--- Exercise ---
Each record below is to be copied word for word, with pictures removed.

Collection entries:
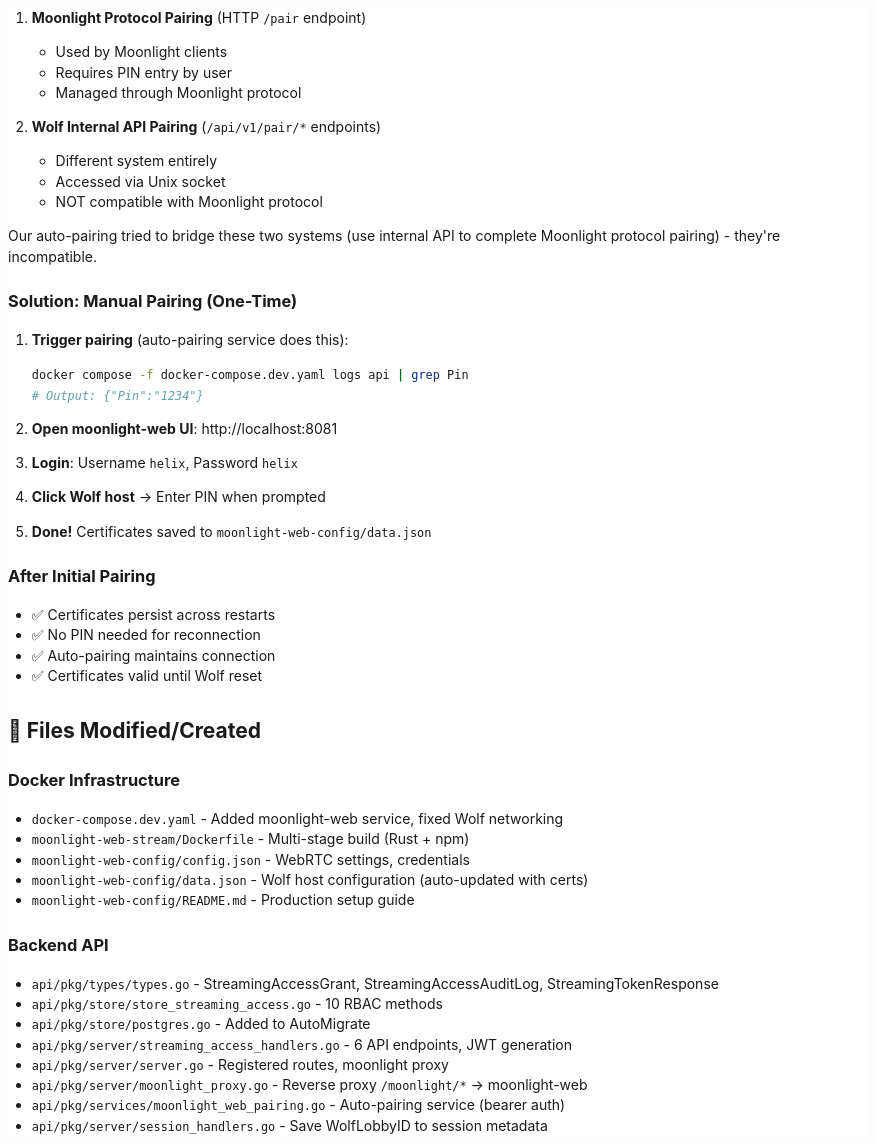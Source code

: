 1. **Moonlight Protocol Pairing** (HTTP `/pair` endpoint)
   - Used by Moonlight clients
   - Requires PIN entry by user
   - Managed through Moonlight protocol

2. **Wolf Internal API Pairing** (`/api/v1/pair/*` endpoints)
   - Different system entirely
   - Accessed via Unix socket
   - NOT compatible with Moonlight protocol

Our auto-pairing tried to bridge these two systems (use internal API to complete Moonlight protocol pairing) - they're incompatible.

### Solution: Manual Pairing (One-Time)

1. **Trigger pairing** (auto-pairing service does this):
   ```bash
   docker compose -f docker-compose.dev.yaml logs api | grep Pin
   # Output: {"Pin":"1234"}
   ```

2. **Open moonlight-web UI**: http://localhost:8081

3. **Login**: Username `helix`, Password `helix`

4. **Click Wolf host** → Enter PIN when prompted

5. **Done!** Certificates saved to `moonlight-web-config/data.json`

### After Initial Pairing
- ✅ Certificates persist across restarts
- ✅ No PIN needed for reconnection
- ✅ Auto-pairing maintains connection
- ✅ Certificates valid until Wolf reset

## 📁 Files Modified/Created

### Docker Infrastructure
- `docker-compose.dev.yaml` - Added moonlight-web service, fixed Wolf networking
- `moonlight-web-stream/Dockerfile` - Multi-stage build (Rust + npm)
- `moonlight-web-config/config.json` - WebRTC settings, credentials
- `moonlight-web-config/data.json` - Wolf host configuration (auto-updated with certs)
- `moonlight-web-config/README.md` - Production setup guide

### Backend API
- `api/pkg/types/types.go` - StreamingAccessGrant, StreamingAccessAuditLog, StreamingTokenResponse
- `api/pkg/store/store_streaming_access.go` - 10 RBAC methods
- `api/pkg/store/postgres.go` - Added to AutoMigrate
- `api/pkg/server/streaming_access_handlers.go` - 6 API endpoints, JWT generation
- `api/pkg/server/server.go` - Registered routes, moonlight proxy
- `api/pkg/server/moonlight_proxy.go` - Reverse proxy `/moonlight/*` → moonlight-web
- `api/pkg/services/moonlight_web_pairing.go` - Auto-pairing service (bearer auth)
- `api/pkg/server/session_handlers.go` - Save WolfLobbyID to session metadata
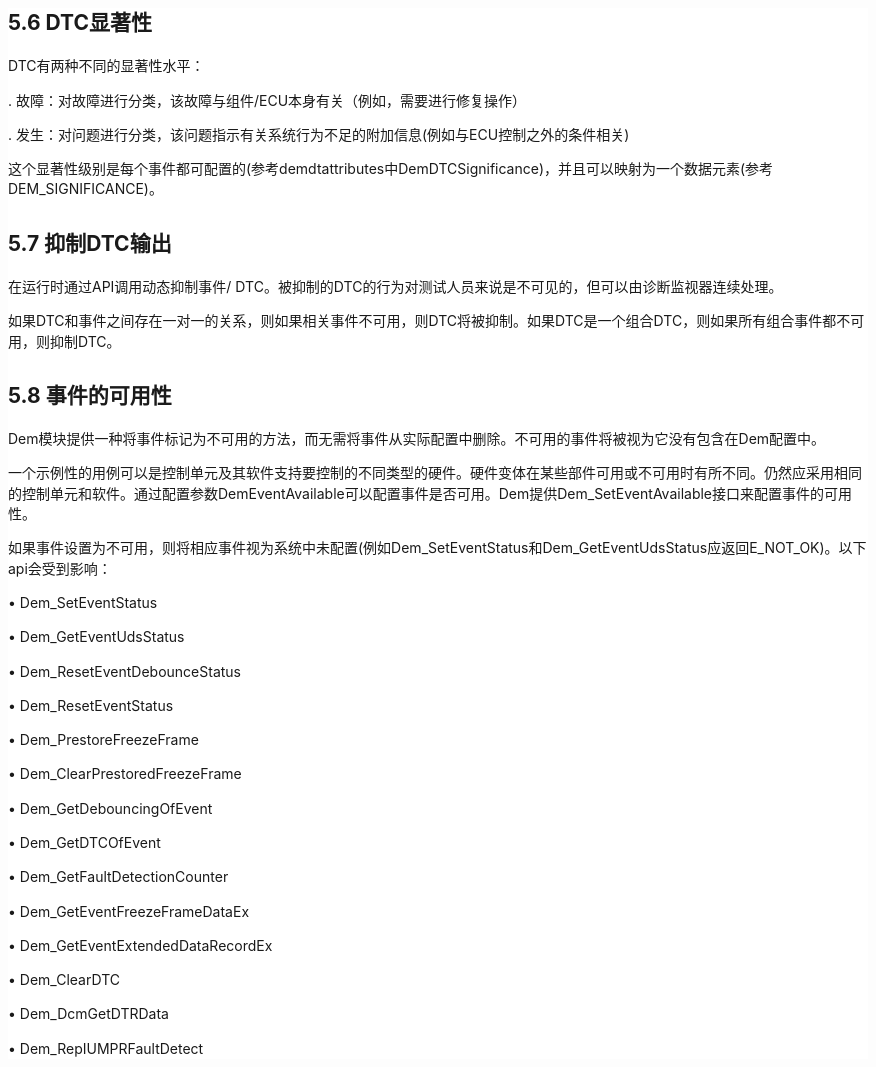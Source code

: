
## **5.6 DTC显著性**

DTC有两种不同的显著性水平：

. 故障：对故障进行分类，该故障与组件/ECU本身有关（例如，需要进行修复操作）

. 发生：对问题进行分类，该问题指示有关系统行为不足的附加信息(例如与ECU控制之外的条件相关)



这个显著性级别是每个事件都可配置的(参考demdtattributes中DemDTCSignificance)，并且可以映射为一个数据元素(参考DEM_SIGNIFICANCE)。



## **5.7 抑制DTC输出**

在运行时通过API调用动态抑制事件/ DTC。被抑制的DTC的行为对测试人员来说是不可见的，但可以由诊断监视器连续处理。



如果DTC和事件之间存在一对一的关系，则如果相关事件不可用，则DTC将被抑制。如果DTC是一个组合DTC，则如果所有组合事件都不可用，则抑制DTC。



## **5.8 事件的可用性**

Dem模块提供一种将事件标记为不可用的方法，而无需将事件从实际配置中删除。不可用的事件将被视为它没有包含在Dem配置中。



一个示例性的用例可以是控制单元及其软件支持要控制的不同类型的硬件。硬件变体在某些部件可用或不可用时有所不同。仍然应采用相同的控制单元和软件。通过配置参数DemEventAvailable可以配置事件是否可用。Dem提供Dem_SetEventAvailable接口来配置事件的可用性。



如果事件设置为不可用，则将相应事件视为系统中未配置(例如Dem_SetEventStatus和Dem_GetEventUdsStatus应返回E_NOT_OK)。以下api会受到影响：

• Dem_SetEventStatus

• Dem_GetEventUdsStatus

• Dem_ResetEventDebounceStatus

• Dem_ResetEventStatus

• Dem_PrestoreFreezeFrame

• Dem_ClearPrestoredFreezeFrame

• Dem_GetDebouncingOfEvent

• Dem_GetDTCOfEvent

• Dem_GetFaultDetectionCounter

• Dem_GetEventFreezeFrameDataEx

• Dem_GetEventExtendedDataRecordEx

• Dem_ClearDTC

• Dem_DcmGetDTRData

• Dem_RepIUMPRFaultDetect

--- Response ---
Source code

: 1. **Moonlight Protocol Pairing** (HTTP `/pair` endpoint)
   - Used by Moonlight clients
   - Requires PIN entry by user
   - Managed through Moonlight protocol

2. **Wolf Internal API Pairing** (`/api/v1/pair/*` endpoints)
   - Different system entirely
   - Accessed via Unix socket
   - NOT compatible with Moonlight protocol

Our auto-pairing tried to bridge these two systems (use internal API to complete Moonlight protocol pairing) - they're incompatible.

### Solution: Manual Pairing (One-Time)

1. **Trigger pairing** (auto-pairing service does this):
   ```bash
   docker compose -f docker-compose.dev.yaml logs api | grep Pin
   # Output: {"Pin":"1234"}
   ```

2. **Open moonlight-web UI**: http://localhost:8081

3. **Login**: Username `helix`, Password `helix`

4. **Click Wolf host** → Enter PIN when prompted

5. **Done!** Certificates saved to `moonlight-web-config/data.json`

### After Initial Pairing
- ✅ Certificates persist across restarts
- ✅ No PIN needed for reconnection
- ✅ Auto-pairing maintains connection
- ✅ Certificates valid until Wolf reset

## 📁 Files Modified/Created

### Docker Infrastructure
- `docker-compose.dev.yaml` - Added moonlight-web service, fixed Wolf networking
- `moonlight-web-stream/Dockerfile` - Multi-stage build (Rust + npm)
- `moonlight-web-config/config.json` - WebRTC settings, credentials
- `moonlight-web-config/data.json` - Wolf host configuration (auto-updated with certs)
- `moonlight-web-config/README.md` - Production setup guide

### Backend API
- `api/pkg/types/types.go` - StreamingAccessGrant, StreamingAccessAuditLog, StreamingTokenResponse
- `api/pkg/store/store_streaming_access.go` - 10 RBAC methods
- `api/pkg/store/postgres.go` - Added to AutoMigrate
- `api/pkg/server/streaming_access_handlers.go` - 6 API endpoints, JWT generation
- `api/pkg/server/server.go` - Registered routes, moonlight proxy
- `api/pkg/server/moonlight_proxy.go` - Reverse proxy `/moonlight/*` → moonlight-web
- `api/pkg/services/moonlight_web_pairing.go` - Auto-pairing service (bearer auth)
- `api/pkg/server/session_handlers.go` - Save WolfLobbyID to session metadata
Source code

:
## **5.6 DTC显著性**

DTC有两种不同的显著性水平：

. 故障：对故障进行分类，该故障与组件/ECU本身有关（例如，需要进行修复操作）

. 发生：对问题进行分类，该问题指示有关系统行为不足的附加信息(例如与ECU控制之外的条件相关)



这个显著性级别是每个事件都可配置的(参考demdtattributes中DemDTCSignificance)，并且可以映射为一个数据元素(参考DEM_SIGNIFICANCE)。



## **5.7 抑制DTC输出**

在运行时通过API调用动态抑制事件/ DTC。被抑制的DTC的行为对测试人员来说是不可见的，但可以由诊断监视器连续处理。



如果DTC和事件之间存在一对一的关系，则如果相关事件不可用，则DTC将被抑制。如果DTC是一个组合DTC，则如果所有组合事件都不可用，则抑制DTC。



## **5.8 事件的可用性**

Dem模块提供一种将事件标记为不可用的方法，而无需将事件从实际配置中删除。不可用的事件将被视为它没有包含在Dem配置中。



一个示例性的用例可以是控制单元及其软件支持要控制的不同类型的硬件。硬件变体在某些部件可用或不可用时有所不同。仍然应采用相同的控制单元和软件。通过配置参数DemEventAvailable可以配置事件是否可用。Dem提供Dem_SetEventAvailable接口来配置事件的可用性。



如果事件设置为不可用，则将相应事件视为系统中未配置(例如Dem_SetEventStatus和Dem_GetEventUdsStatus应返回E_NOT_OK)。以下api会受到影响：

• Dem_SetEventStatus

• Dem_GetEventUdsStatus

• Dem_ResetEventDebounceStatus

• Dem_ResetEventStatus

• Dem_PrestoreFreezeFrame

• Dem_ClearPrestoredFreezeFrame

• Dem_GetDebouncingOfEvent

• Dem_GetDTCOfEvent

• Dem_GetFaultDetectionCounter

• Dem_GetEventFreezeFrameDataEx

• Dem_GetEventExtendedDataRecordEx

• Dem_ClearDTC

• Dem_DcmGetDTRData

• Dem_RepIUMPRFaultDetect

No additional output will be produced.